Wednesday, April 18, 2007
From the chronic pain world....
Annals of Internal Medicine just published a metaanalysis of randomized, controlled trials for chondroitin for osteoarthritis pain (22 trials, over 4000 patients, median dose of chondroitin 1000mg daily, median duration of treatment 25 weeks). Basically they found (surprise!) a lot of heterogeneity between the trials but when they looked at the better quality trials (the larger trials which had intention to treat analysis & good allocation concealment) therapy with chondroitin didn't seem to have much effect. They looked at their data in many ways, and it seems that chondroitin probably has a mild effect compared to placebo, but insofar as this effect diminishes with larger, better designed trials it seems highly probably that this effect is minimal and not anything one would advocate for their patients. Doesn't diminish traditional analgesic use, etc. It's a good example of how small trials can be misleading, particularly for agents that are of marginal benefit.

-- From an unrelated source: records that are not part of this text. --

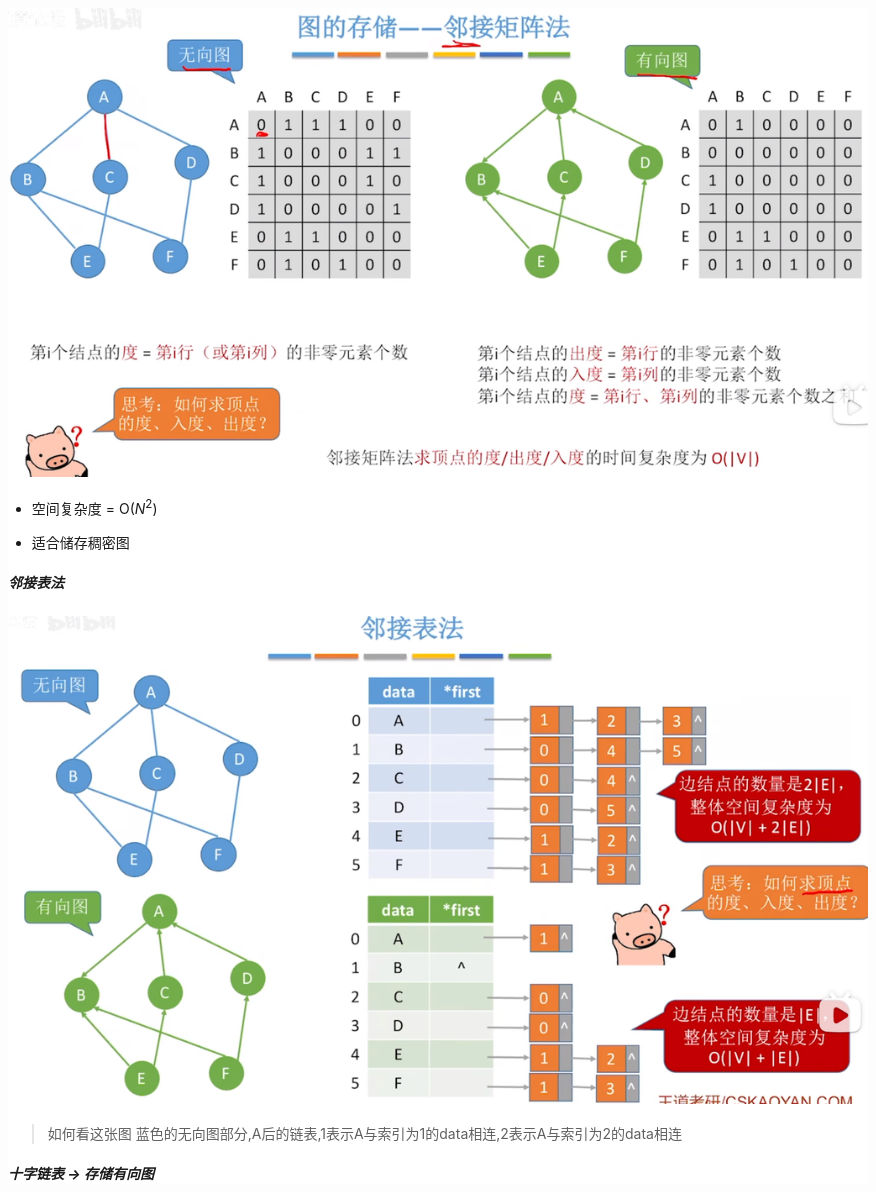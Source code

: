 ![邻接矩阵法](./pictures/邻接矩阵法.png)
* 空间复杂度 = O($N^2$)

* 适合储存稠密图
##### 邻接表法
![邻接表法](./pictures/邻接表法.png)
> 如何看这张图
蓝色的无向图部分,A后的链表,1表示A与索引为1的data相连,2表示A与索引为2的data相连
##### 十字链表 -> 存储有向图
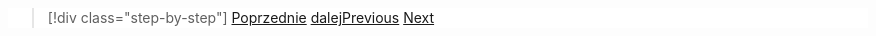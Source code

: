 > [!div class="step-by-step"]
> <span data-ttu-id="ca1a7-260">[Poprzednie](configuring-parameters-for-web-package-deployment.md)
> [dalej](deploying-database-projects.md)</span><span class="sxs-lookup"><span data-stu-id="ca1a7-260">[Previous](configuring-parameters-for-web-package-deployment.md)
[Next](deploying-database-projects.md)</span></span>
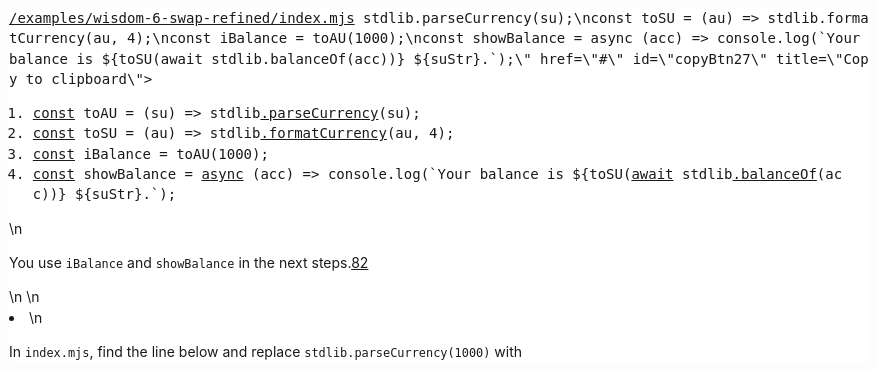 <pre class=\"snippet numbered\"><div class=\"codeHeader\"><a href=\"https://github.com/reach-sh/reach-lang/tree/master/examples/wisdom-6-swap-refined/index.mjs\">/examples/wisdom-6-swap-refined/index.mjs</a><a class=\"far fa-solid fa-copy copyBtn\" data-clipboard-text=\"const toAU = (su) => stdlib.parseCurrency(su);\nconst toSU = (au) => stdlib.formatCurrency(au, 4);\nconst iBalance = toAU(1000);\nconst showBalance = async (acc) => console.log(`Your balance is ${toSU(await stdlib.balanceOf(acc))} ${suStr}.`);\" href=\"#\" id=\"copyBtn27\" title=\"Copy to clipboard\"></a></div><ol class=\"snippet\"><li value=\"14\"><a href=\"https://developer.mozilla.org/en-US/docs/Web/JavaScript/Reference/Statements/const\" title=\"js: const\"><span style=\"color: var(--shiki-token-keyword)\">const</span></a><span style=\"color: var(--shiki-color-text)\"> </span><span style=\"color: var(--shiki-token-function)\">toAU</span><span style=\"color: var(--shiki-color-text)\"> </span><span style=\"color: var(--shiki-token-keyword)\">=</span><span style=\"color: var(--shiki-color-text)\"> (su) </span><span style=\"color: var(--shiki-token-keyword)\">=&gt;</span><span style=\"color: var(--shiki-color-text)\"> </span><span style=\"color: var(--shiki-token-constant)\">stdlib</span><a href=\"/frontend/#js_parseCurrency\" title=\"js: parseCurrency\"><span style=\"color: var(--shiki-token-function)\">.parseCurrency</span></a><span style=\"color: var(--shiki-color-text)\">(su);</span></li><li value=\"15\"><a href=\"https://developer.mozilla.org/en-US/docs/Web/JavaScript/Reference/Statements/const\" title=\"js: const\"><span style=\"color: var(--shiki-token-keyword)\">const</span></a><span style=\"color: var(--shiki-color-text)\"> </span><span style=\"color: var(--shiki-token-function)\">toSU</span><span style=\"color: var(--shiki-color-text)\"> </span><span style=\"color: var(--shiki-token-keyword)\">=</span><span style=\"color: var(--shiki-color-text)\"> (au) </span><span style=\"color: var(--shiki-token-keyword)\">=&gt;</span><span style=\"color: var(--shiki-color-text)\"> </span><span style=\"color: var(--shiki-token-constant)\">stdlib</span><a href=\"/frontend/#js_formatCurrency\" title=\"js: formatCurrency\"><span style=\"color: var(--shiki-token-function)\">.formatCurrency</span></a><span style=\"color: var(--shiki-color-text)\">(au</span><span style=\"color: var(--shiki-token-punctuation)\">,</span><span style=\"color: var(--shiki-color-text)\"> </span><span style=\"color: var(--shiki-token-constant)\">4</span><span style=\"color: var(--shiki-color-text)\">);</span></li><li value=\"16\"><a href=\"https://developer.mozilla.org/en-US/docs/Web/JavaScript/Reference/Statements/const\" title=\"js: const\"><span style=\"color: var(--shiki-token-keyword)\">const</span></a><span style=\"color: var(--shiki-color-text)\"> </span><span style=\"color: var(--shiki-token-constant)\">iBalance</span><span style=\"color: var(--shiki-color-text)\"> </span><span style=\"color: var(--shiki-token-keyword)\">=</span><span style=\"color: var(--shiki-color-text)\"> </span><span style=\"color: var(--shiki-token-function)\">toAU</span><span style=\"color: var(--shiki-color-text)\">(</span><span style=\"color: var(--shiki-token-constant)\">1000</span><span style=\"color: var(--shiki-color-text)\">);</span></li><li value=\"17\"><a href=\"https://developer.mozilla.org/en-US/docs/Web/JavaScript/Reference/Statements/const\" title=\"js: const\"><span style=\"color: var(--shiki-token-keyword)\">const</span></a><span style=\"color: var(--shiki-color-text)\"> </span><span style=\"color: var(--shiki-token-function)\">showBalance</span><span style=\"color: var(--shiki-color-text)\"> </span><span style=\"color: var(--shiki-token-keyword)\">=</span><span style=\"color: var(--shiki-color-text)\"> </span><a href=\"https://developer.mozilla.org/en-US/docs/Web/JavaScript/Reference/Statements/async_function\" title=\"js: async\"><span style=\"color: var(--shiki-token-keyword)\">async</span></a><span style=\"color: var(--shiki-color-text)\"> (acc) </span><span style=\"color: var(--shiki-token-keyword)\">=&gt;</span><span style=\"color: var(--shiki-color-text)\"> </span><span style=\"color: var(--shiki-token-constant)\">console</span><span style=\"color: var(--shiki-token-function)\">.log</span><span style=\"color: var(--shiki-color-text)\">(</span><span style=\"color: var(--shiki-token-string-expression)\">`Your balance is </span><span style=\"color: var(--shiki-token-keyword)\">${</span><span style=\"color: var(--shiki-token-function)\">toSU</span><span style=\"color: var(--shiki-color-text)\">(</span><a href=\"https://developer.mozilla.org/en-US/docs/Web/JavaScript/Reference/Operators/await\" title=\"js: await\"><span style=\"color: var(--shiki-token-keyword)\">await</span></a><span style=\"color: var(--shiki-color-text)\"> </span><span style=\"color: var(--shiki-token-constant)\">stdlib</span><a href=\"/frontend/#js_stdlib.balanceOf\" title=\"js: stdlib.balanceOf\"><span style=\"color: var(--shiki-token-function)\">.balanceOf</span></a><span style=\"color: var(--shiki-color-text)\">(acc))</span><span style=\"color: var(--shiki-token-keyword)\">}</span><span style=\"color: var(--shiki-token-string-expression)\"> </span><span style=\"color: var(--shiki-token-keyword)\">${</span><span style=\"color: var(--shiki-color-text)\">suStr</span><span style=\"color: var(--shiki-token-keyword)\">}</span><span style=\"color: var(--shiki-token-string-expression)\">.`</span><span style=\"color: var(--shiki-color-text)\">);</span></li></ol></pre>\n    <p><i id=\"p_82\" class=\"pid\"></i>You use <code>iBalance</code> and <code>showBalance</code> in the next steps.<a href=\"#p_82\" class=\"pid\">82</a></p>\n  </li>\n  <li>\n    <p><i id=\"p_83\" class=\"pid\"></i>In <code>index.mjs</code>, find the line below and replace <code>stdlib.parseCurrency(1000)</code> with
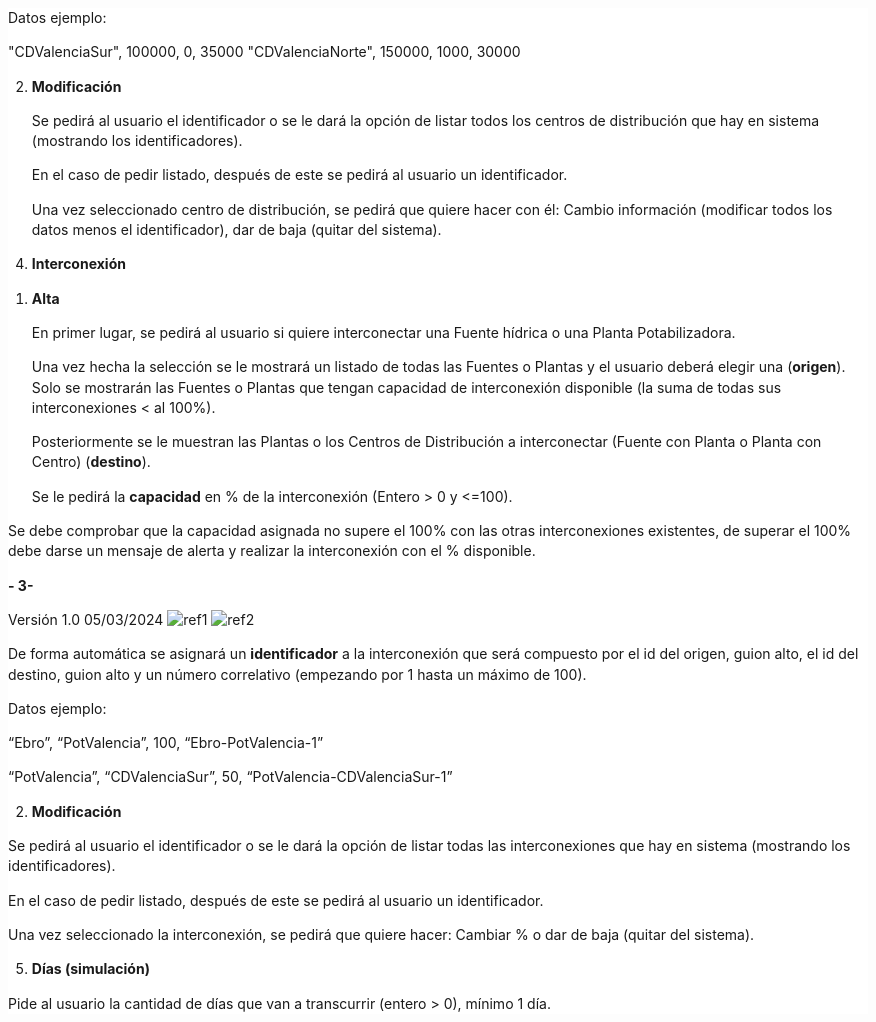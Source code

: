 Datos ejemplo: 

"CDValenciaSur", 100000, 0, 35000 "CDValenciaNorte", 150000, 1000, 30000 

2. **Modificación** 

   Se  pedirá  al  usuario  el identificador  o  se  le  dará  la  opción  de  listar  todos  los centros de distribución que hay en sistema (mostrando los identificadores). 

   En el caso de pedir listado, después de este se pedirá al usuario un identificador. 

   Una vez seleccionado centro de distribución, se pedirá que quiere hacer con él: Cambio información (modificar todos los datos menos el identificador), dar de baja (quitar del sistema). 

4) **Interconexión** 
1. **Alta** 

   En primer lugar, se pedirá al usuario si quiere interconectar una Fuente hídrica o una Planta Potabilizadora. 

   Una vez hecha la selección se le mostrará un listado de todas las Fuentes o Plantas y el usuario deberá elegir una (**origen**). Solo se mostrarán las Fuentes o Plantas que  tengan  capacidad  de  interconexión  disponible  (la  suma  de  todas  sus interconexiones < al 100%). 

   Posteriormente  se  le  muestran  las  Plantas  o  los  Centros  de  Distribución  a interconectar (Fuente con Planta o Planta con Centro) (**destino**). 

   Se le pedirá la **capacidad** en % de la interconexión (Entero > 0 y <=100). 

Se debe comprobar que la capacidad asignada no supere el 100% con las otras  interconexiones  existentes,  de  superar  el  100%  debe  darse  un mensaje de alerta y realizar la interconexión con el % disponible. 

**- 3-** 

Versión 1.0 05/03/2024
![ref1] ![ref2]

De forma automática se asignará un **identificador** a la interconexión que será compuesto por el id del origen, guion alto, el id del destino, guion alto y un número correlativo (empezando por 1 hasta un máximo de 100). 

Datos ejemplo: 

“Ebro”, “PotValencia”, 100, “Ebro-PotValencia-1” 

“PotValencia”, “CDValenciaSur”, 50, “PotValencia-CDValenciaSur-1” 

2. **Modificación** 

Se  pedirá  al  usuario  el  identificador  o  se  le  dará  la  opción  de  listar  todas  las interconexiones que hay en sistema (mostrando los identificadores). 

En el caso de pedir listado, después de este se pedirá al usuario un identificador. 

Una vez seleccionado la interconexión, se pedirá que quiere hacer: Cambiar % o dar de baja (quitar del sistema). 

5) **Días (simulación)** 

Pide al usuario la cantidad de días que van a transcurrir (entero > 0), mínimo 1 día.  


[ref1]: Aspose.Words.f0fb81b9-60a0-47f0-a4e6-e16dae683f15.001.png
[ref2]: Aspose.Words.f0fb81b9-60a0-47f0-a4e6-e16dae683f15.002.png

Anyway, none of this is very interesting. The metaanalysis is worth reading for other reasons: maybe it's been a while since I read a metaanalysis in Annals but this one was actually a treat to read. The authors describe in language, understandable to non-statisticians (something absent from many a metaanalysis), all the different analyses they did, why, why and how they did exploratory analyses, what they mean for interpreting this large body of heterogeneous data, what the research implications of all of this is, and came up with realistic clinical recommendations based on their findings (much more helpful than the annoying conclusion to many a Cochrane review 'there are insufficient data to support the use of X for Y'). I may not have learned much about chondroitin but did about metaanalyses.
The NEJM has a review on the management of adult fecal incontinence. It spends most of its time on fecal incontinence due to neurologic conditions (strokes, spinal cord injuries) and pelvic muscle weakness but also addresses overflow diarrhea in constipated patients and fecal incontinence from things like radiation proctitis. It's a problem which is thankfully rare in my practice, but devastating for the patient when it occurs; as well as something about which I've had very little training (other than overflow diarrhea).